Instructions to follow:
From the entries below, retype only the lines from the one with "- **ML Kit**: [On-device" through the one with "- **Backward Compatibility**: [AndroidX", exactly as written.

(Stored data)
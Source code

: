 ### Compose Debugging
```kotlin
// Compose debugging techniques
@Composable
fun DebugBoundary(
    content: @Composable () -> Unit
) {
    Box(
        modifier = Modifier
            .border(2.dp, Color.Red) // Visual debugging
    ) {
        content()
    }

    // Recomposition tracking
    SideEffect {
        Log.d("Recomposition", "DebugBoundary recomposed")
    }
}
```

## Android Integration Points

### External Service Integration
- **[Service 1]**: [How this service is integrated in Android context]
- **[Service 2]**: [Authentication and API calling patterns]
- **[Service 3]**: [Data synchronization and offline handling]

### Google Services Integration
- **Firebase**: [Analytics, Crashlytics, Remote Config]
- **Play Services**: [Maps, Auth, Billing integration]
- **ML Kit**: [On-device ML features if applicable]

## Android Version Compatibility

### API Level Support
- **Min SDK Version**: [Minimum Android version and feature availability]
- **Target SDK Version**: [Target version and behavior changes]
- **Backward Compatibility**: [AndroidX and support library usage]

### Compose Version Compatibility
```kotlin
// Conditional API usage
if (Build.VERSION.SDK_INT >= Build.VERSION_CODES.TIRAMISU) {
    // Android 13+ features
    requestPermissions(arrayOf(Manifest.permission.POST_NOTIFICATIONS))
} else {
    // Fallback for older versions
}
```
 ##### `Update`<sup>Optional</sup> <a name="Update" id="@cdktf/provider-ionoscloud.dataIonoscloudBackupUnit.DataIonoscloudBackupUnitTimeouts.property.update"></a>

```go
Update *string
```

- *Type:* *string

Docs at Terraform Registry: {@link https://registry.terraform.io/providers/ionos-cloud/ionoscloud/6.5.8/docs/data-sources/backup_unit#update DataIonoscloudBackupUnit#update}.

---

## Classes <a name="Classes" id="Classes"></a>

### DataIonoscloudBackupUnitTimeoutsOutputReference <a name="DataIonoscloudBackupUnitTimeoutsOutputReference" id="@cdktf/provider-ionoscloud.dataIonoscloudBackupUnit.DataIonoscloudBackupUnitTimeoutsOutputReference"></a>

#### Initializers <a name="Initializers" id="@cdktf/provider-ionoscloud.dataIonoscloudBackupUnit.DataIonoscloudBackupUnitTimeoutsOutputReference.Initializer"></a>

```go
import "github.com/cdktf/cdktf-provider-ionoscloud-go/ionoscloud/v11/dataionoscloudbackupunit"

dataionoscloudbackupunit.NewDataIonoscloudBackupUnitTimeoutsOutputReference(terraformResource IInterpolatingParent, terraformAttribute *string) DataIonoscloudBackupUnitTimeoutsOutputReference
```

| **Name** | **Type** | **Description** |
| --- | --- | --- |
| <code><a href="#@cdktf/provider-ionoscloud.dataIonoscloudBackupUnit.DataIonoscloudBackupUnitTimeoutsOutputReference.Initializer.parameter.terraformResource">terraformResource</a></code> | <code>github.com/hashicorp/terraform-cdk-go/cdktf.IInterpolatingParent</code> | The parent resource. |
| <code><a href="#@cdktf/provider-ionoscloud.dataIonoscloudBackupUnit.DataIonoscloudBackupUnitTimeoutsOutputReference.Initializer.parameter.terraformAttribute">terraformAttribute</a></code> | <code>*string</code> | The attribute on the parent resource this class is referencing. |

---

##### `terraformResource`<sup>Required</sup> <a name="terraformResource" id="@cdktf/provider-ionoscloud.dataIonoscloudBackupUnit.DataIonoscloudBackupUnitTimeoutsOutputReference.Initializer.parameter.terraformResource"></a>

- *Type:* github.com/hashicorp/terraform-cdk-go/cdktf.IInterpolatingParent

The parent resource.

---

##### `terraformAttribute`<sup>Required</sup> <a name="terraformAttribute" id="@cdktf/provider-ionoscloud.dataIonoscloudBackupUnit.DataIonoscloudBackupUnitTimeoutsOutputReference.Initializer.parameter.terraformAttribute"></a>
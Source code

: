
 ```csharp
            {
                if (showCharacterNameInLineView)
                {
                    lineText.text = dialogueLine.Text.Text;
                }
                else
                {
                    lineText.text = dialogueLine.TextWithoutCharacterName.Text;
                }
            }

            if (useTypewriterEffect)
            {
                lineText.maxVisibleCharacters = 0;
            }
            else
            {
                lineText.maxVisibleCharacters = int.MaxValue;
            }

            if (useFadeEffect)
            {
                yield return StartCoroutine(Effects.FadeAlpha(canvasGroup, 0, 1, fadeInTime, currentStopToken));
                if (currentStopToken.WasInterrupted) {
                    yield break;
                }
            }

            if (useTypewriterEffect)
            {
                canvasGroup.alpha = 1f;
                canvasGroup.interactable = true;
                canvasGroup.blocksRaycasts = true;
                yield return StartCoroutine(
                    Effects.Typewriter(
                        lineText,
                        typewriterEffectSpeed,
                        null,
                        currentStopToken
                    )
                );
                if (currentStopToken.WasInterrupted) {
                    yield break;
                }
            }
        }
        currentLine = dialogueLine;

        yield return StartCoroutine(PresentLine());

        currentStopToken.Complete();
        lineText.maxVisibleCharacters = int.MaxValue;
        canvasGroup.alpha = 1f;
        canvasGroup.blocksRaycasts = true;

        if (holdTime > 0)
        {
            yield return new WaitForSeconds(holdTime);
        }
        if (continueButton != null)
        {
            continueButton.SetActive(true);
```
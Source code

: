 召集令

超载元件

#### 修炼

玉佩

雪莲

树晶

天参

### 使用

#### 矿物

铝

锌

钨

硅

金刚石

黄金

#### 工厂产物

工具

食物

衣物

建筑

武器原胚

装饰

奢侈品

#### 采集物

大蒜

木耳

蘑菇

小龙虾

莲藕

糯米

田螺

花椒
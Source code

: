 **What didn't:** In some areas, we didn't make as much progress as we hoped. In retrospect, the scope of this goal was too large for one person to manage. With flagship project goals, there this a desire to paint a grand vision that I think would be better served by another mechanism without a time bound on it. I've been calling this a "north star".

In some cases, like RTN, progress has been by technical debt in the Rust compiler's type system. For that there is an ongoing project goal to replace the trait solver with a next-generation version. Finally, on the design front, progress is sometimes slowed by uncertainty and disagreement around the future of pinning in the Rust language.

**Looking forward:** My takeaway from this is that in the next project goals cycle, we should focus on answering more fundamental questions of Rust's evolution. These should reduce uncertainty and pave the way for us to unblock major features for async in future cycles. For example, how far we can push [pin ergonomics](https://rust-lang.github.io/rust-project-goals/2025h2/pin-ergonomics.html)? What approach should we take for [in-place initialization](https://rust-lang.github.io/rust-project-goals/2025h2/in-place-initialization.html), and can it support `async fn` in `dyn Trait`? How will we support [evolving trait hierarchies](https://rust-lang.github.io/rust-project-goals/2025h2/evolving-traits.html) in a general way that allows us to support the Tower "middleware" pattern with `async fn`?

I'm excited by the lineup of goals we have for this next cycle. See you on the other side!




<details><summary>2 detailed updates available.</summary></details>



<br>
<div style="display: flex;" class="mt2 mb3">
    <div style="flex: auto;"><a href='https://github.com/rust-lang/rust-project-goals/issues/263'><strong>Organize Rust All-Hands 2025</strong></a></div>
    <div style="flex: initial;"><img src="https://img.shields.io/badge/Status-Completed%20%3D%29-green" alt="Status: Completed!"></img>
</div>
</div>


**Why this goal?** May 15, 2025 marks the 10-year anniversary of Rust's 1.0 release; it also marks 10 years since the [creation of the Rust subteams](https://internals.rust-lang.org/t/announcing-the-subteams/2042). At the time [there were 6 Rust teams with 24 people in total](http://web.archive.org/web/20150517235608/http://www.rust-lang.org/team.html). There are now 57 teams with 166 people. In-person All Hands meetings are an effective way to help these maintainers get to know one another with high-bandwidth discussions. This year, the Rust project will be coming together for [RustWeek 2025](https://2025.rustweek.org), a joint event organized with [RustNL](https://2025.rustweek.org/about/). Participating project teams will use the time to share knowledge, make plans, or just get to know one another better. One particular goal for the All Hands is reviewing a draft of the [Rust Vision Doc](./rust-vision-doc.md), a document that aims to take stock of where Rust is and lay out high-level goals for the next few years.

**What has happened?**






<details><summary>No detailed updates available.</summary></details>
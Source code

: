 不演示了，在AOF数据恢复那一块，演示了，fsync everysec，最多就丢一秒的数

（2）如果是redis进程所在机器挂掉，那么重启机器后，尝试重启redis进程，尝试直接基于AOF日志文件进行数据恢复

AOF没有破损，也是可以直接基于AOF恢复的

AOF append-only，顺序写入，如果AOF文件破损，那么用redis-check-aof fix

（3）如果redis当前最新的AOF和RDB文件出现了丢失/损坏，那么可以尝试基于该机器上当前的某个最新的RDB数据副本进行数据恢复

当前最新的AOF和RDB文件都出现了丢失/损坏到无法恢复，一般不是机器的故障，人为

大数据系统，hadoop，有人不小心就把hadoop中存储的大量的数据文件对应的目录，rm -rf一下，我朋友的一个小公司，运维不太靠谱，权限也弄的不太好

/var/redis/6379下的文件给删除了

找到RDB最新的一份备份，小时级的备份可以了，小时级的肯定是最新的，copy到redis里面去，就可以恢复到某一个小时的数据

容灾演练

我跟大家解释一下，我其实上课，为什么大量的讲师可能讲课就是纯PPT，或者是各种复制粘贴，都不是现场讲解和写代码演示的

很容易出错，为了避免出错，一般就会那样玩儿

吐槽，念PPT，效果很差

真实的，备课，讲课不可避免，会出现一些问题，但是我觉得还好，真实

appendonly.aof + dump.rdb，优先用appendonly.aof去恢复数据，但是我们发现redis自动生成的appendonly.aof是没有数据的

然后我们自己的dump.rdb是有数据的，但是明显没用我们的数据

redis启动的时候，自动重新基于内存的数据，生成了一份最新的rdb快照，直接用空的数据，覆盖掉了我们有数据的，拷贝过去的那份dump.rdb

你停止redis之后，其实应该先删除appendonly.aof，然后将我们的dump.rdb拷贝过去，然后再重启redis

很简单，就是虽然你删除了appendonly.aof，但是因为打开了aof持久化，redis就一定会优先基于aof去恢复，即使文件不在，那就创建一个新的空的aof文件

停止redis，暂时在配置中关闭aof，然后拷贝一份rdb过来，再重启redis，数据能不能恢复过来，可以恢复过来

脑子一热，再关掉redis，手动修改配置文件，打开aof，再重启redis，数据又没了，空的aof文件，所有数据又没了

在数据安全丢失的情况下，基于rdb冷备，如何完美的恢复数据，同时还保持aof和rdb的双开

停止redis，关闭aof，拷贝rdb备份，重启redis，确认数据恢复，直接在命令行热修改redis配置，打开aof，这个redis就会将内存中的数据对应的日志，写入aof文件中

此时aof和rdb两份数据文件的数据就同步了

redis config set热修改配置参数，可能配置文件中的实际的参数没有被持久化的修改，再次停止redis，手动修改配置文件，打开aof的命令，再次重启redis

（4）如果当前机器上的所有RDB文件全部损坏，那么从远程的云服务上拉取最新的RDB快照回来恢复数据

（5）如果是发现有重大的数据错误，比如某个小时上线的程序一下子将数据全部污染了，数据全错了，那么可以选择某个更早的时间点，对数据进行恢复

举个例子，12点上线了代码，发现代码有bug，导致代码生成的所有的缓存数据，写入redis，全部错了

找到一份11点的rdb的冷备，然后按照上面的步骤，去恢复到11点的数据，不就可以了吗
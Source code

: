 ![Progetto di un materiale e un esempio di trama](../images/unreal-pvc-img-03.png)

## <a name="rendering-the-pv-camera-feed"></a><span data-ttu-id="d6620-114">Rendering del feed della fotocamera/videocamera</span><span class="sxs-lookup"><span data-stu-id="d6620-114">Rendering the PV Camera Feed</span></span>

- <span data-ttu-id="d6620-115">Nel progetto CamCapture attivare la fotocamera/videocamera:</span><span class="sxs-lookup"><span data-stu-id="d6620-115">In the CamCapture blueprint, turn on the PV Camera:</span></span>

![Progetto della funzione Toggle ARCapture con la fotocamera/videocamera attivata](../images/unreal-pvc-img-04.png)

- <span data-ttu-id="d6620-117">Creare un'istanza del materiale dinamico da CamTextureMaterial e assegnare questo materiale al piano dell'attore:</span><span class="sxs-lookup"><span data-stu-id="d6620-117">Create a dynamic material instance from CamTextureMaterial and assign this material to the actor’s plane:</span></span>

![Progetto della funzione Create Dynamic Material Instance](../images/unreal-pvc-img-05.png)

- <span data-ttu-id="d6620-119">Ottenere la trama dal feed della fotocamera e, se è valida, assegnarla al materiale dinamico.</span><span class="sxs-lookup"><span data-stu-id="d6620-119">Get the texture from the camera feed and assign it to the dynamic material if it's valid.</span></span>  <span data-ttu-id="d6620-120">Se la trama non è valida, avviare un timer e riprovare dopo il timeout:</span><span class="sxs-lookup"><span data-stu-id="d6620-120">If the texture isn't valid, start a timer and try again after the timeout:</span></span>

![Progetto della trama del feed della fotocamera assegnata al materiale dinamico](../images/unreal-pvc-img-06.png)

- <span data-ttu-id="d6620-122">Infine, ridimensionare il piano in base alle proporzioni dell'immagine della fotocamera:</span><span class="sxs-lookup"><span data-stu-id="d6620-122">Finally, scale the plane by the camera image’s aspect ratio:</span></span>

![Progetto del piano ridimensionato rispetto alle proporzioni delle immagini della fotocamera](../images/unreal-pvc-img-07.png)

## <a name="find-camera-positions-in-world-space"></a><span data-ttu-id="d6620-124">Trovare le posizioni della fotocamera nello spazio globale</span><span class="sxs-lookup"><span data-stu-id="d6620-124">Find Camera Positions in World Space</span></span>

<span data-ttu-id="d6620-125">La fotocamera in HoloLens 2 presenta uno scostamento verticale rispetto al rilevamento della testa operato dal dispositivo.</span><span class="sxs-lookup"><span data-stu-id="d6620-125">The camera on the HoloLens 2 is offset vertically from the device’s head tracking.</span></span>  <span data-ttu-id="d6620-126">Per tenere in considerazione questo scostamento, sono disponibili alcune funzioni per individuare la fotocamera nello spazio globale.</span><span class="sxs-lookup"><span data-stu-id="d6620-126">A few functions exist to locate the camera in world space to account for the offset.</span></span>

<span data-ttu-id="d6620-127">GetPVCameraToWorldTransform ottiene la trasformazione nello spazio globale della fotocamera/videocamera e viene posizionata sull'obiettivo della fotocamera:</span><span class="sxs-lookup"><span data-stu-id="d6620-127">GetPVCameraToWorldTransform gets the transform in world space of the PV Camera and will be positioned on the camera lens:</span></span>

Answer section:
- **ML Kit**: [On-device ML features if applicable]

## Android Version Compatibility

### API Level Support
- **Min SDK Version**: [Minimum Android version and feature availability]
- **Target SDK Version**: [Target version and behavior changes]
- **Backward Compatibility**: [AndroidX and support library usage]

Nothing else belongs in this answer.